One big aspect of changing the views of the township, according to Gotto is the new municipal building which will host its first meeting of the Mayor and Council next Tuesday. He said discussions have been going on for more than 20 years about what should be done with the old building and he was glad that the current council was able to take those discussions and act on them. "If you think for a second that I was going to spend $15 million on a 100-year-old building and think I was going to solve all the problems, I'm not going to straddle problems with the guy that's going to come after me, I'm going to fix the problem now."
With the township able to buy the property at a lower cost than had been originally presented several years ago and at no additional cost to taxpayers, Gotto said "It was a good opportunity that other people didn't have so that's what we did."
"The reason we did it was because that is the single point that will change the face of Howell Township for the next 10 years," Gotto added.

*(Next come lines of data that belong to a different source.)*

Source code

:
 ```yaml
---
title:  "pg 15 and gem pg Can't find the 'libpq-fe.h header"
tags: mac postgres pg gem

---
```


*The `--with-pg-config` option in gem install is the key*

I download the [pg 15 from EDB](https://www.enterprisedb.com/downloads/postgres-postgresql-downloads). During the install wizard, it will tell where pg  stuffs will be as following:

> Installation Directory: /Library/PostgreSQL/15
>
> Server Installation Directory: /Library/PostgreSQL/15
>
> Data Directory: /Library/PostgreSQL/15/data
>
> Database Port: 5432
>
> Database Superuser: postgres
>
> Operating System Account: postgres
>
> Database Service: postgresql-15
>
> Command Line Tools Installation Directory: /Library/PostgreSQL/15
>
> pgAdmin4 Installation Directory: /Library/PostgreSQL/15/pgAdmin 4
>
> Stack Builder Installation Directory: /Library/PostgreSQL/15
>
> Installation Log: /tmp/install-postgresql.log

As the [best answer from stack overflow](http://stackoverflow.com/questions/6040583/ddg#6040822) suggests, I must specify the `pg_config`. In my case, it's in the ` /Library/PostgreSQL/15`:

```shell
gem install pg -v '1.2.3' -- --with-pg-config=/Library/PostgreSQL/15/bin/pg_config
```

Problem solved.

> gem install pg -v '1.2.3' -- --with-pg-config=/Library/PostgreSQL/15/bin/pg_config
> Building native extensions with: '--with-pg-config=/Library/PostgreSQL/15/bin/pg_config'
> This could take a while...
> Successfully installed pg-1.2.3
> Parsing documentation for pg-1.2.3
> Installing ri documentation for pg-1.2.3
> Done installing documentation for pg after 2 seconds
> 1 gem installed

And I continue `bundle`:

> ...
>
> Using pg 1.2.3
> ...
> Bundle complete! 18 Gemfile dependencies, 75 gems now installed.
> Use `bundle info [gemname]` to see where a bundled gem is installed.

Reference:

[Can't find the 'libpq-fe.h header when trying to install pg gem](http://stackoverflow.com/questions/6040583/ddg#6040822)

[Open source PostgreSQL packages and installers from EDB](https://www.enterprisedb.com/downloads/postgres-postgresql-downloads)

When all the departments are moved into the new building, Gotto said he is confident residents will see why the township made the move to consolidate their operations. "You're going to walk in on the second floor and see exactly what the plan was and I think you'll like it."
Another advantage of the new building is that it will generate $500 thousand in annual income from tenants leasing space on the first floor. "It was the single source of new revenue that we brought into this town and it is sustainable," he said. "There are people that are knocking on our door to rent more space or to expand space that they already have. That's a growing enterprise over there. It was one of the best things that this town could have done," he said.
The completion of the transition to Route 9 will be an important step for the township, but Gotto said there is more work to be done for the future as well as the present. "When I started all this I said I wanted to make this town affordable for my kids to live in," he said. 'It's not right now. My daughter's in college. I don't know if she's ever going to be able to afford a house like the one I live in, be able to pay the taxes and be able to grow her family in this town."
Later in the day Field and Taylor were scheduled to compete in a debate being held at Georgian Court University, an event which Gotto declined to take part in.